Quando os trouxeram, serviram a M uma dose grande mas desconjuntada, com todo ar de se ter virado na cozinha, e a mim uma pequena, mas bem apresentada. Assim que o empregado desapareceu, M trocou os pratos.
- Não me roubes a sobremesa - disse-lhe eu.
- Pensei que preferias o maior - replicou ela, não menos ofendida.
- O que tu queres é ficar com o melhor, e mais nada.
- Nem por sombras, só estava a tentar ser simpática. Deixa de ser tão desconfiado.
- De acordo. Mas devolve-me o meu prato.
E assim, de um instante para o outro, vimo-nos mergulhados num episódio vergonhoso que, a coberto de uma briga infantil, trazia à tona temores de incompatibilidade e de infidelidade.

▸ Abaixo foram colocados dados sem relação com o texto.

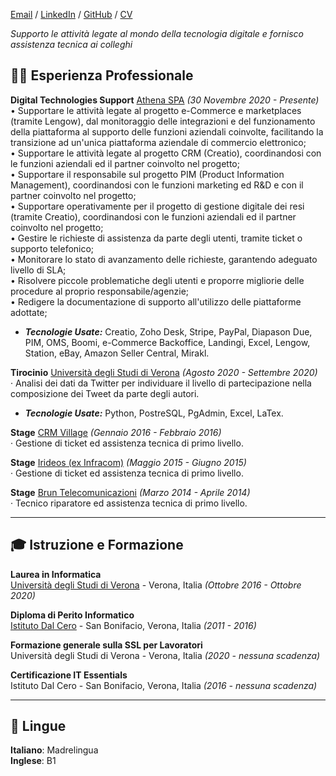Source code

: [Email](mailto:nicola.agresti97@gmail.com) / [LinkedIn](https://www.linkedin.com/in/nicolaagresti/) / [GitHub](https://github.com/agrestinicola) / [CV](https://github.com/agrestinicola/cv/blob/gh-pages/CV_AgrestiNicola.pdf?utm_source=google&utm_medium=cta&utm_campaign=mycvpdf)

_Supporto le attività legate al mondo della tecnologia digitale e fornisco assistenza tecnica ai colleghi_ <br>

## 👨‍💻 Esperienza Professionale
**Digital Technologies Support** [Athena SPA](https://www.athena.eu/it-it/) _(30 Novembre 2020 - Presente)_ <br>
• Supportare le attività legate al progetto e-Commerce e marketplaces (tramite Lengow), dal monitoraggio delle integrazioni e del funzionamento della piattaforma al supporto delle funzioni aziendali coinvolte, facilitando la transizione ad un'unica piattaforma aziendale di commercio elettronico;<br>
• Supportare le attività legate al progetto CRM (Creatio), coordinandosi con le funzioni aziendali ed il partner coinvolto nel progetto; <br>
• Supportare il responsabile sul progetto PIM (Product Information Management), coordinandosi con le funzioni marketing ed R&D e con il partner coinvolto nel progetto;<br>
• Supportare operativamente per il progetto di gestione digitale dei resi (tramite Creatio), coordinandosi con le funzioni aziendali ed il partner coinvolto nel progetto;<br>
• Gestire le richieste di assistenza da parte degli utenti, tramite ticket o supporto telefonico;<br>
• Monitorare lo stato di avanzamento delle richieste, garantendo adeguato livello di SLA;<br>
• Risolvere piccole problematiche degli utenti e proporre migliorie delle procedure al proprio responsabile/agenzie;<br>
• Redigere la documentazione di supporto all'utilizzo delle piattaforme adottate;<br>
  - **_Tecnologie Usate:_** Creatio, Zoho Desk, Stripe, PayPal, Diapason Due, PIM, OMS, Boomi, e-Commerce Backoffice, Landingi, Excel, Lengow, Station, eBay, Amazon Seller Central, Mirakl.

**Tirocinio** [Università degli Studi di Verona](https://www.di.univr.it/?ent=cs&id=420&tcs=N) _(Agosto 2020 - Settembre 2020)_ <br>
· Analisi dei dati da Twitter per individuare il livello di partecipazione nella composizione dei Tweet da parte degli autori.
  - **_Tecnologie Usate:_** Python, PostreSQL, PgAdmin, Excel, LaTex.

**Stage** [CRM Village](https://crmvillage.biz/) _(Gennaio 2016 - Febbraio 2016)_ <br>
· Gestione di ticket ed assistenza tecnica di primo livello.

**Stage** [Irideos (ex Infracom)](https://irideos.it/) _(Maggio 2015 - Giugno 2015)_ <br>
· Gestione di ticket ed assistenza tecnica di primo livello.

**Stage** [Brun Telecomunicazioni](http://www.brunsat.it/) _(Marzo 2014 - Aprile 2014)_ <br>
· Tecnico riparatore ed assistenza tecnica di primo livello.

* * *

## 🎓 Istruzione e Formazione

**Laurea in Informatica**<br>
[Università degli Studi di Verona](https://www.di.univr.it/?ent=cs&id=420&tcs=N) - Verona, Italia _(Ottobre 2016 - Ottobre 2020)_ <br>

**Diploma di Perito Informatico** <br>
[Istituto Dal Cero](https://www.dalcero.edu.it/pvw/app/VRII0003/pvw_sito.php) - San Bonifacio, Verona, Italia _(2011 - 2016)_

**Formazione generale sulla SSL per Lavoratori** <br>
Università degli Studi di Verona - Verona, Italia _(2020 - nessuna scadenza)_

**Certificazione IT Essentials** <br>
Istituto Dal Cero - San Bonifacio, Verona, Italia _(2016 - nessuna scadenza)_

* * *

## 💬 Lingue

**Italiano**: Madrelingua <br>
**Inglese**: B1
<br><br>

M devolveu-me o prato com um gesto feroz, engoliu duas ou três colheradas e a seguir pôs a sobremesa de lado. Não dissemos mais nada. Pagámos e metemo-nos no carro de regresso ao hotel. O barulho do motor camuflava a intensidade da nossa cólera. Durante a nossa ausência, o quarto fora limpo e arrumado. Tinham-nos mudado os lençóis. Havia flores em cima da cómoda e toalhas de praia lavadas na casa de banho. Tirei uma da pilha e fui sentar-me na varanda, fechando com força as portas envidraçadas. Os coqueiros projectavam uma sombra amena e as linhas das suas palmas desenhavam formas que iam mudando, de quando em vez, ao sabor da brisa da tarde. Mas não experimentei o mais pequeno prazer com a sua beleza. Desde a batalha em torno dos pudins flã, travada havia já algumas horas, não voltara a sentir qualquer satisfação, nem de ordem estética nem de ordem material. As toalhas macias, as flores e aquela vista aprazível, tudo passara a ser diferente. O meu humor recusava o concurso de pontos de apoio no exterior; mais ainda, sentia-se como que insultado pela perfeição das condições meteorológicas e por churrasco na praia que estava programado para essa noite.
A nossa desgraça da tarde, dom o cheiro das lágrimas misturado ao do creme solar e ao do ar condicionado, era uma chamada de atenção destinada a lembrar a lógica implacável e estrita a que estados de espirito humanos parecem submeter-se, embora nos demos abolido de, por conta e risco próprios, a ignorarmos quando vemos uma fotografia de um lugar encantador e imaginamos que é impossível não ser a felicidade a condição de uma tal maravilha. Ma a verdade é que a nossa capacidade de descobrirmos felicidade em bens estéticos ou materiais parece depender decisivamente da satisfação preliminar de um repertório de necessidades afectivas psíquicas, entre as quais se incluem a necessidade de compreensão, de amor, de comunicação e de respeito. Não nos será dado gozar - não somos capazes de gozar - do esplendor se jardins tropicais nem do encanto de uma deliciosa construção de madeira na praia, quando, bruscamente, a incompreensão e o ressentimento devastam uma nossa relação íntima.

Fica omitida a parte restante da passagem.